The issue arises out of people who have signed petitions and donated money to state initiatives opposing same-sex marriage in multiple states. They claim that they fear retaliation from supporters of SSM in various forms, including threats of violence, social shunning, and boycotts of their businesses. The most recent and probably most prominent of these concerns have been in Washingon, where proponents of the anti-SSM Referendum 71 have just lost a battle against public disclosure of their signature sponsors and financial backers, on the basis that they will suffer backlash for having engaged in this political activity — a battle in which they claimed that their rights to engage in free speech were threatened.
This would be what First Amendment types sometimes refer to as a “chilling effect,” some kind of pushback in response to the exercise of one’s free speech rights strong enough that one is deterred from speaking.
The phrase “chilling effect” harkens back to a passage from a Supreme Court case more than half a century ago striking down a law demanding anti-Communist loyalty oaths from public college instructors:
[I]n view of the nature of the teacher’s relation to the effective exercise of the rights which are safeguarded by the Bill of Rights and by the Fourteenth Amendment, inhibition of freedom of thought, and of action upon thought, in the case of teachers brings the safeguards of those amendments vividly into operation. Such unwarranted inhibition upon the free spirit of teachers affects not only those who, like the appellants, are immediately before the Court. It has an unmistakeable tendency to chill that free play of the spirit which all teachers ought especially to cultivate and practice; it makes for caution and timidity in their associations by potential teachers.
Weiman v. Updegraff (1952) 344 U.S. 183, 195 (Frankfurter, J., concurring, emphasis added. The question on the floor is whether the fear of nongovernmental reprisal for political activity in the face of the government complying with other laws — specifically “sunshine laws” intended to safeguard against corruption of the political process through disclosure of political activity — creates a strong enough chilling effect that the true interests and desires of the electorate are not appropriately expressed in the political arena.
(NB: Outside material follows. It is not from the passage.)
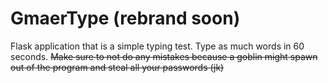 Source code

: # GmaerType (rebrand soon)

Flask application that is a simple typing test. Type as much words in 60 seconds. ~~Make sure to not do any mistakes because a goblin might spawn out of the program and steal all your passwords (jk)~~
Anyone with an opinion on any controversial issue is potentially subject to this chilling effect. Indeed, it need not even be particularly contoversial. Imagine that you’re in Boston in 2012, and the Apple store at which you’re interested in buying your new iPad 2 has a sign that says “Democrats 10% Off, Republicans Can Go To Radio Shack.” It leaves a bad taste in the mouth, doesn’t it? But as far as I can tell, there is no Federal or Massachusetts state law against refusing to do business with a Republican on the basis of that customer’s partisan affiliation. If the proprietor of that Apple store (I don’t know if it’s the corporation or a franchise or whatever) wants to discriminate against customers on the basis of partisan affiliation, I can find no law saying they cannot. It’s not treated the same way as an immutable characteric like race or sex. Or religion, which in theory is a mutable characteristic. But your only remedies here are private, lawful actions — you can shame and refuse to patronize a store like that. And doing so is, itself, an expression of your own political opinion and thus also an act of speech.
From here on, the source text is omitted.